Mais cette industrie fait face à des contraintes qui l’empêchent d’amorcer son redécollage : la lourde fiscalité et la parafiscalité qu’elle supporte, atteignant 51 % du chiffre d’affaires, soit le double de ce qui est payé dans les pays voisins. Ainsi, l’augmentation du taux de droit d’accises sur plusieurs produits, justifiée par la seule maximisation des recettes. Conséquence : une activité génératrice de recettes fiscales, comme les industries brassicoles, a connue une baisse de plus de 20 %. La plupart d’entre elles se sont vues obligées de procéder à des changements structurels, d’autres ont procédé à la fermeture des usines de production avec notamment la fermeture des usines de Bralima à Mbandaka et à Boma en 2015 et 2016.
Climat favorable à l’investissement
La FEC en appelle à l’émergence d’un État fort doté d’une administration compétente, sur lequel le secteur privé devrait s’appuyer dans le cadre d’un partenariat durable, sincère et constructif.
Le climat des affaires ne peut s’améliorer que lorsqu’un débat fécond est entretenu durablement entre l’État et les acteurs privés, ce qui constitue la première condition et quand ce débat fécond est suivi d’effets concrets, ce qui en est la seconde. Les relations commerciales qui se font dans le cadre du commerce frontalier ou dans le cadre des zones de libre-échange pour l’instant ne sont pas accompagnées de mesures efficaces de sauvegarde de l’activité économique intérieure.
Les entrées massives et irrégulières des marchandises observées aux différents postes frontaliers sur tout le territoire national sont à la base de distorsions sur le marché de certains produits dont le ciment, le café, le cacao et les écorces de quinquina notamment. Il a dénoncé « le commerce par personnes interposée exercé par les autorités politiques, militaires et de l’administration publique qui contribue à alimenter des réseaux de contrebande. »

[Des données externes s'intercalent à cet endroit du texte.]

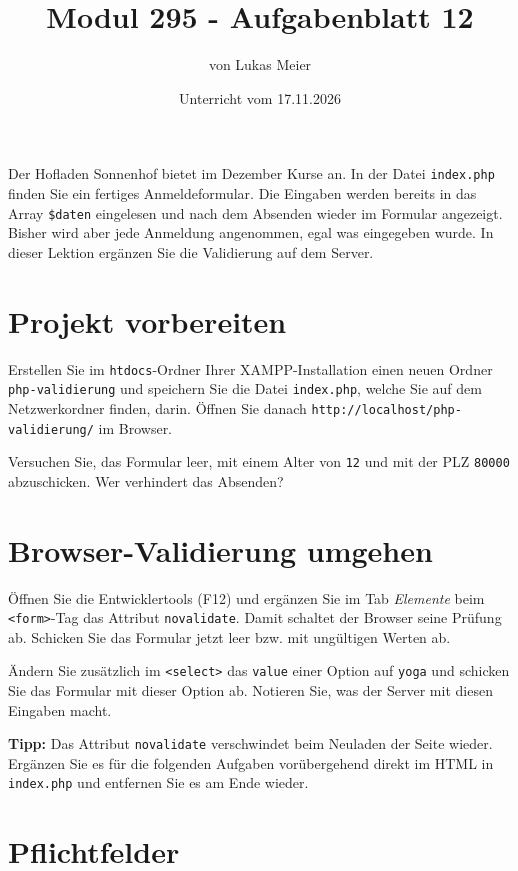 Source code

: \documentclass[a4paper,12pt]{article}
\title{Modul 295 - Aufgabenblatt 12}
\author{von Lukas Meier}
\date{Unterricht vom 17.11.2026}
\begin{document}
\maketitle

Der Hofladen Sonnenhof bietet im Dezember Kurse an. In der Datei \texttt{index.php} finden Sie ein fertiges Anmeldeformular. Die Eingaben werden bereits in das Array \texttt{\$daten} eingelesen und nach dem Absenden wieder im Formular angezeigt. Bisher wird aber jede Anmeldung angenommen, egal was eingegeben wurde. In dieser Lektion ergänzen Sie die Validierung auf dem Server.

\section{Projekt vorbereiten}

Erstellen Sie im \texttt{htdocs}-Ordner Ihrer XAMPP-Installation einen neuen Ordner \texttt{php-validierung} und speichern Sie die Datei \texttt{index.php}, welche Sie auf dem Netzwerkordner finden, darin. Öffnen Sie danach \texttt{http://localhost/php-validierung/} im Browser.

Versuchen Sie, das Formular leer, mit einem Alter von \texttt{12} und mit der PLZ \texttt{80000} abzuschicken. Wer verhindert das Absenden?

\section{Browser-Validierung umgehen}

Öffnen Sie die Entwicklertools (F12) und ergänzen Sie im Tab \emph{Elemente} beim \texttt{<form>}-Tag das Attribut \texttt{novalidate}. Damit schaltet der Browser seine Prüfung ab. Schicken Sie das Formular jetzt leer bzw. mit ungültigen Werten ab.

Ändern Sie zusätzlich im \texttt{<select>} das \texttt{value} einer Option auf \texttt{yoga} und schicken Sie das Formular mit dieser Option ab. Notieren Sie, was der Server mit diesen Eingaben macht.

\textbf{Tipp:} Das Attribut \texttt{novalidate} verschwindet beim Neuladen der Seite wieder. Ergänzen Sie es für die folgenden Aufgaben vorübergehend direkt im HTML in \texttt{index.php} und entfernen Sie es am Ende wieder.

\section{Pflichtfelder}
\end{document}
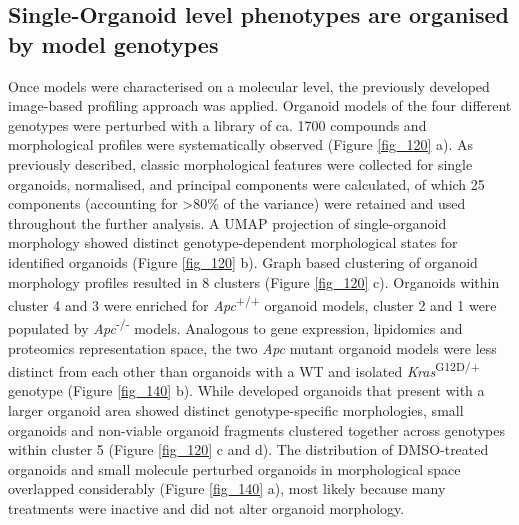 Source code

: \begin{flushleft}
\subsection{Single-Organoid level phenotypes are organised by model genotypes}
Once models were characterised on a molecular level, the previously developed image-based profiling approach was applied. Organoid models of the four different genotypes were perturbed with a library of ca. 1700 compounds and morphological profiles were systematically observed (Figure \ref{fig_120} a). As previously described, classic morphological features were collected for single organoids, normalised, and principal components were calculated, of which 25 components (accounting for >80\% of the variance) were retained and used throughout the further analysis. A UMAP projection of single-organoid morphology showed distinct genotype-dependent morphological states for identified organoids (Figure \ref{fig_120} b). Graph based clustering of organoid morphology profiles resulted in 8 clusters (Figure \ref{fig_120} c). Organoids within cluster 4 and 3 were enriched for \textit{Apc}\textsuperscript{+/+} organoid models, cluster 2 and 1 were populated by \textit{Apc}\textsuperscript{-/-}  models. Analogous to gene expression, lipidomics and proteomics representation space, the two \textit{Apc} mutant organoid models were less distinct from each other than organoids with a WT and isolated \textit{Kras}\textsuperscript{G12D/+} genotype (Figure \ref{fig_140} b). While developed organoids that present with a larger organoid area showed distinct genotype-specific morphologies, small organoids and non-viable organoid fragments clustered together across genotypes within cluster 5 (Figure \ref{fig_120} c and d). The distribution of DMSO-treated organoids and small molecule perturbed organoids in morphological space overlapped considerably (Figure \ref{fig_140} a), most likely because many treatments were inactive and did not alter organoid morphology. 


\end{flushleft}
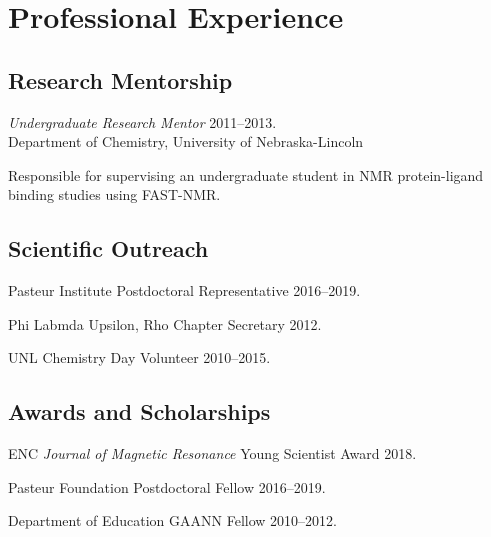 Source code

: \documentclass[letterpaper]{article}
\renewenvironment{itemize}{
  \begin{list}{}{
    \setlength{\leftmargin}{1.5em}
  }
}{
  \end{list}
}
\begin{document}
\section*{Professional Experience}

\subsection*{Research Mentorship}

\begin{itemize}
\item{
  {\it Undergraduate Research Mentor}
  \hfill 2011--2013. \\
  Department of Chemistry, University of Nebraska-Lincoln
  \begin{enumerate*}
    \item Responsible for supervising an undergraduate student in NMR
      protein-ligand binding studies using FAST-NMR.
  \end{enumerate*}
}
\end{itemize}

\subsection*{Scientific Outreach}

\begin{itemize}
 \item Pasteur Institute Postdoctoral Representative \hfill 2016--2019.
 \item Phi Labmda Upsilon, Rho Chapter Secretary \hfill 2012.
 \item UNL Chemistry Day Volunteer \hfill 2010--2015.
\end{itemize}

\subsection*{Awards and Scholarships}

\begin{itemize}
 \item ENC {\it Journal of Magnetic Resonance}
  Young Scientist Award \hfill 2018.
 \item Pasteur Foundation Postdoctoral Fellow \hfill 2016--2019.
 \item Department of Education GAANN Fellow \hfill 2010--2012.
\end{itemize}
\end{document}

La FEC avait également constaté que des intervenants ambulants répertoriés dans aucune association patronale disposent des contrats-programme et sont autorisés à faire entrer du ciment au mépris des législations commerciales et de la réglementation de change en vigueur dans notre pays. Les exigences de mobilisation de financement pour les élections suscitent aussi quelques inquiétudes auprès des opérateurs économiques qui craignent une augmentation de la pression fiscale pour la réalisation des prévisions budgétaires de l’État.